Quindi, a differenza di Sant’Agostino, per il quale il male sarebbe semplice negatività e assenza di bene, con Kant fa capolino una tesi nuova nella storia della filosofia, quella della realtà positiva del male pur nella sua negatività.
Dire che l’uomo è cattivo per natura significa affermare che esiste nell’uomo una tendenza al male, una sorta di perversità, che riguarda il modo dell’agire umano, e che risulta incomprensibile riguardo l’origine.

È evidente che soltanto in una società umana si formano e si danno i concetti di bene e male. Al grado zero di consapevolezza e socialità non ci sarebbero i relativi concetti e giudizi di bene e male, e tutto sarebbe indifferentemente buono e cattivo nello stesso tempo, necessario alla natura come la vita e la morte.

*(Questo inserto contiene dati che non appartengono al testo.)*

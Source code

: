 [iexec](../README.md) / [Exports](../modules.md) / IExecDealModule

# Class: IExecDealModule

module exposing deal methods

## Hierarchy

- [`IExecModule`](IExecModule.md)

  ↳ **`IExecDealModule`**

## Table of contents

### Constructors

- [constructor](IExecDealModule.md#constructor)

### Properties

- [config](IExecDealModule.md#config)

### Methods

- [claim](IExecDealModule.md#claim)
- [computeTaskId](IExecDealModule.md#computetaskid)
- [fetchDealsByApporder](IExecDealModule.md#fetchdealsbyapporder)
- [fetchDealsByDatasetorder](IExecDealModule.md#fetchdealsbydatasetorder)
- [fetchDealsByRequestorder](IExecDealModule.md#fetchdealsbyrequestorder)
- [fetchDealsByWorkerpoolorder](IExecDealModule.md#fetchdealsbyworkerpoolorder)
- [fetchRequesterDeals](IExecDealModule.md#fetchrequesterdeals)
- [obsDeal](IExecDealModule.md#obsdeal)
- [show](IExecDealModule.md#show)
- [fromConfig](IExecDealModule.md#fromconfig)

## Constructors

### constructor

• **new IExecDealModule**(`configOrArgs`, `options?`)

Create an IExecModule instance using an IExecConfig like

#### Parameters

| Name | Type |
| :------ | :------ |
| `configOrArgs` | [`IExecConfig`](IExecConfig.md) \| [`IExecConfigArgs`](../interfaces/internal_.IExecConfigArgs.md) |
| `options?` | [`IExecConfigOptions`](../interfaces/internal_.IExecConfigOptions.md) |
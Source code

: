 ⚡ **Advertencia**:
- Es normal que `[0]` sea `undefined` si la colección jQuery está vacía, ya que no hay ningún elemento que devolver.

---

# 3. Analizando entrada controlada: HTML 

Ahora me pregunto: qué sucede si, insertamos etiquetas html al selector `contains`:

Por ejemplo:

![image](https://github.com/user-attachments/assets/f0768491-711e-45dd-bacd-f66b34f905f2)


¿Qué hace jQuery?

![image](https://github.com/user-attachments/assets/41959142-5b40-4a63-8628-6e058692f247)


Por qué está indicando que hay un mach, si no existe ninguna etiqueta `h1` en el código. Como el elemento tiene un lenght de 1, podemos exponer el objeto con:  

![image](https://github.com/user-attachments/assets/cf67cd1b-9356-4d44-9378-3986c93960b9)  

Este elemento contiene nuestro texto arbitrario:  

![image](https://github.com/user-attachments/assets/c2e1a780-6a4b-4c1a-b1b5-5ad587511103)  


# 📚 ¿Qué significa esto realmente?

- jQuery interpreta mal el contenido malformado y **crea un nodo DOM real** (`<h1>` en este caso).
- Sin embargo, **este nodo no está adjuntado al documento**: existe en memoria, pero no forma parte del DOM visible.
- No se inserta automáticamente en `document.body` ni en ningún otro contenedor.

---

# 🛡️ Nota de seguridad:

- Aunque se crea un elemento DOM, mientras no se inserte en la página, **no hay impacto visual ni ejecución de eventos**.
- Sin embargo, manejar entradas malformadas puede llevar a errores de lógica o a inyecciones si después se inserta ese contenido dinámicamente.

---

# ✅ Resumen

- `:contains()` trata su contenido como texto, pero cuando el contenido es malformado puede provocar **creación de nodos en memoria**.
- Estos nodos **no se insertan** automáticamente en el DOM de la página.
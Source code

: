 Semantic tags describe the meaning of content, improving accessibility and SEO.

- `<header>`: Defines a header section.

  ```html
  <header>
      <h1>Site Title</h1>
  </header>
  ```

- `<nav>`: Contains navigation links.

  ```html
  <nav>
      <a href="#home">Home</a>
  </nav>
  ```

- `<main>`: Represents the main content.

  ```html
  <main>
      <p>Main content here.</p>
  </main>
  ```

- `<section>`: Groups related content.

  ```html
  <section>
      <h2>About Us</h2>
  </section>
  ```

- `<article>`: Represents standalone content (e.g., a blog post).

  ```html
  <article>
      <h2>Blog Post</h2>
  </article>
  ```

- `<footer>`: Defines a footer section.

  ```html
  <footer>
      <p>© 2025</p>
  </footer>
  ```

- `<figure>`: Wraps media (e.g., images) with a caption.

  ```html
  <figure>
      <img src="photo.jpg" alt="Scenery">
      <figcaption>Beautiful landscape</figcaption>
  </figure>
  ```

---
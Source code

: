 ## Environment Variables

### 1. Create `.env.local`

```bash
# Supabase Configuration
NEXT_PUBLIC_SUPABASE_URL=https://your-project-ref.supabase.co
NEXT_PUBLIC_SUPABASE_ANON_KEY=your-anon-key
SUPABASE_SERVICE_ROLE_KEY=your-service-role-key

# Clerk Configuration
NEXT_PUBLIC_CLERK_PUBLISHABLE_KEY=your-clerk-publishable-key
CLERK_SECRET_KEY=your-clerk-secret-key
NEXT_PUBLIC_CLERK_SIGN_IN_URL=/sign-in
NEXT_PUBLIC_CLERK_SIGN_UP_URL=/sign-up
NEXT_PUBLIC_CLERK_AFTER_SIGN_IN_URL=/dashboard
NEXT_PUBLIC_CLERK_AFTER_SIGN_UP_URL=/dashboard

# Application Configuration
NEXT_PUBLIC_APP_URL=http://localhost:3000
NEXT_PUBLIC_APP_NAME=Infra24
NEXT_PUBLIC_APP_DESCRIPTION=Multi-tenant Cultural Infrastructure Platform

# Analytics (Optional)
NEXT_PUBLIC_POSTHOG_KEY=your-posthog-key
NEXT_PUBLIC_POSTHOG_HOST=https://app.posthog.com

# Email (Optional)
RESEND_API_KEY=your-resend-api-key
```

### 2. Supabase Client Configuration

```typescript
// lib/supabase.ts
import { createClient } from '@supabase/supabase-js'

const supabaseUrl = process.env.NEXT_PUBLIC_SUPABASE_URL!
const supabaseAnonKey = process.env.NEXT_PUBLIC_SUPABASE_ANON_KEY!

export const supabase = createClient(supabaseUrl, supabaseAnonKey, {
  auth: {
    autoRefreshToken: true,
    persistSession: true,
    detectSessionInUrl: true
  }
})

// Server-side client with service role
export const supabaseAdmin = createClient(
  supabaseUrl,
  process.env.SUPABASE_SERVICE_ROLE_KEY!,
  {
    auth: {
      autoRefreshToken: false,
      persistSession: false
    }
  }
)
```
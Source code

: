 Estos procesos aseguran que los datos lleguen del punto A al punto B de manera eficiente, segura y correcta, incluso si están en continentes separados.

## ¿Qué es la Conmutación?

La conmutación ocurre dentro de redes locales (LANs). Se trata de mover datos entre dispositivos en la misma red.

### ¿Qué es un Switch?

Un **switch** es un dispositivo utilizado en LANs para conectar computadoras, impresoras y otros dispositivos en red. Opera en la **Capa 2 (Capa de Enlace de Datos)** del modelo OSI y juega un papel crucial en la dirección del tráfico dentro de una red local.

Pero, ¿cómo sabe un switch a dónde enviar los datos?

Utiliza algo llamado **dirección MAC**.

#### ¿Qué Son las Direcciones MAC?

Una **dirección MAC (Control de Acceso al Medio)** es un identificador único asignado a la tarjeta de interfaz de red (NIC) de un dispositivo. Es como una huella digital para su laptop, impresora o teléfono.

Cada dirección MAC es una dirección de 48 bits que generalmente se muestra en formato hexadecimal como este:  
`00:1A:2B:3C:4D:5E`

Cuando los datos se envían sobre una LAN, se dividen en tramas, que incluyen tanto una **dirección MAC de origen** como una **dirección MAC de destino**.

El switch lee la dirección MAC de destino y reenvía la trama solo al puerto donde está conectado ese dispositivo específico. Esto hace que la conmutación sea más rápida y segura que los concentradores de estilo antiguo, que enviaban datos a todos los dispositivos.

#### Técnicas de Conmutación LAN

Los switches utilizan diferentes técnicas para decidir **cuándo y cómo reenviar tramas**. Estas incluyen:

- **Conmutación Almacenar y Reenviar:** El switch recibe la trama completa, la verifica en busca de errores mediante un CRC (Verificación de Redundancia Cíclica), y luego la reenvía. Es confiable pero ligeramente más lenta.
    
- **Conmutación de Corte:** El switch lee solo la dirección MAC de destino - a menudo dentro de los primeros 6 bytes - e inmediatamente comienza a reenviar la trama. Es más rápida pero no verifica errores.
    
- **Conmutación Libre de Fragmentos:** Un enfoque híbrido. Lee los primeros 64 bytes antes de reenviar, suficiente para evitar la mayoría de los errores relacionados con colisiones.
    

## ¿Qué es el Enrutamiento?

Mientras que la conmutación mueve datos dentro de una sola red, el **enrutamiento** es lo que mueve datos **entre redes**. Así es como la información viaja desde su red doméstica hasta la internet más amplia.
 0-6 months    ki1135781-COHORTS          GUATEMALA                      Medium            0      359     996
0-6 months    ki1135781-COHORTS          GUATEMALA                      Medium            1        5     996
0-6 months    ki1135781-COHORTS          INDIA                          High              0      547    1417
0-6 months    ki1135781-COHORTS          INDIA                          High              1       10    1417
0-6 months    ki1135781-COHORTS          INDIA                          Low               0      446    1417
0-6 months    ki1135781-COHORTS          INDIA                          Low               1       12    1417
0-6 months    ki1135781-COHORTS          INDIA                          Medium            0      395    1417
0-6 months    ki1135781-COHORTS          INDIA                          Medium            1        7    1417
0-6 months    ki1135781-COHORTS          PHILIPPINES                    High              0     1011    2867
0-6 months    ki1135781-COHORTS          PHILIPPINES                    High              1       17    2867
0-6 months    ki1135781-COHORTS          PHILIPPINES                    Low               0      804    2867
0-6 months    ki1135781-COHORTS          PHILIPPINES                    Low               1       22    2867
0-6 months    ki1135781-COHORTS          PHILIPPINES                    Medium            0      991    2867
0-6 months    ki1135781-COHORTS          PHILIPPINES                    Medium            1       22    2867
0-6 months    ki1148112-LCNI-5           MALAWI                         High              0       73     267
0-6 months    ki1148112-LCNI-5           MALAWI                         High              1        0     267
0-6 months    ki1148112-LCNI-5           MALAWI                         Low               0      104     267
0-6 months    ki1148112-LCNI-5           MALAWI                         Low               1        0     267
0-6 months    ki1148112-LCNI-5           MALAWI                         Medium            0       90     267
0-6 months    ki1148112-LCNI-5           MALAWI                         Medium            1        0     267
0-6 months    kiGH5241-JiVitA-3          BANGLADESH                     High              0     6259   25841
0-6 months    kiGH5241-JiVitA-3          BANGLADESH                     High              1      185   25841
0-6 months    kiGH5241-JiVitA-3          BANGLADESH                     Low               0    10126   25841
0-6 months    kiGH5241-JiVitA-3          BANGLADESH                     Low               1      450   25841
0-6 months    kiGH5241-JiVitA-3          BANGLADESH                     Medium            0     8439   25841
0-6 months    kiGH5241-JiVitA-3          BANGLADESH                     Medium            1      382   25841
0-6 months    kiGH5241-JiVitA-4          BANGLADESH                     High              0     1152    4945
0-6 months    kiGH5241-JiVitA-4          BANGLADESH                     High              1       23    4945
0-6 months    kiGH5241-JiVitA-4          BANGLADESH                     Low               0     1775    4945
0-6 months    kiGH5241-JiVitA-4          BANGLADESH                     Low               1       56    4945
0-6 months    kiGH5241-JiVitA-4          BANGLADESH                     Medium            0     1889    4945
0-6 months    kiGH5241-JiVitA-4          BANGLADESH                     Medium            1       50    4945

La natura non si cura della moralità, procede per il suo corso, indifferentemente, incurante dei destini individuali.

Forse quello che per Kant poteva risultare incomprensibile riguardo alla sua origine – l’origine del male – potrebbe essere spiegato purtroppo molto facilmente, osservando che essendo anche l’uomo costitutivamente parte della natura,  il suo modo di essere non esula né può staccarsi spontaneamente dal modo di essere e operare della natura.

Una fiera non può scegliere di non andare a caccia e sbranare la gazzella, nella prateria, per soddisfare il suo bisogno e la sua fame, per mantenersi in vita: la morte di un essere vivente in natura permette ad altri due di sopravvivere. La vita si nutre della morte, nelle prateria come nelle profondità del mare. Eppure non diremmo mai che la fiera è cattiva o crudele perché sbrana la gazzella. Esattamente come non diremmo di noi stessi di essere cattivi e crudeli quando compriamo una bistecca al supermercato. Ma a ben guardare non vedo come l’azione compiuta nella prateria possa essere affatto diversa da quella compiuta al supermercato – così come molteplici modalità dell’agire umano che non ci sogneremmo di bollare come crudeli e cattive, benché si muovano pur sempre sullo sfondo della necessità di sopravvivere, e di sopravvivere meglio, nel soddisfare i propri bisogni e colmare la distanza far la mancanza e il raggiungimento dello scopo. Di uno scopo, quale che sia.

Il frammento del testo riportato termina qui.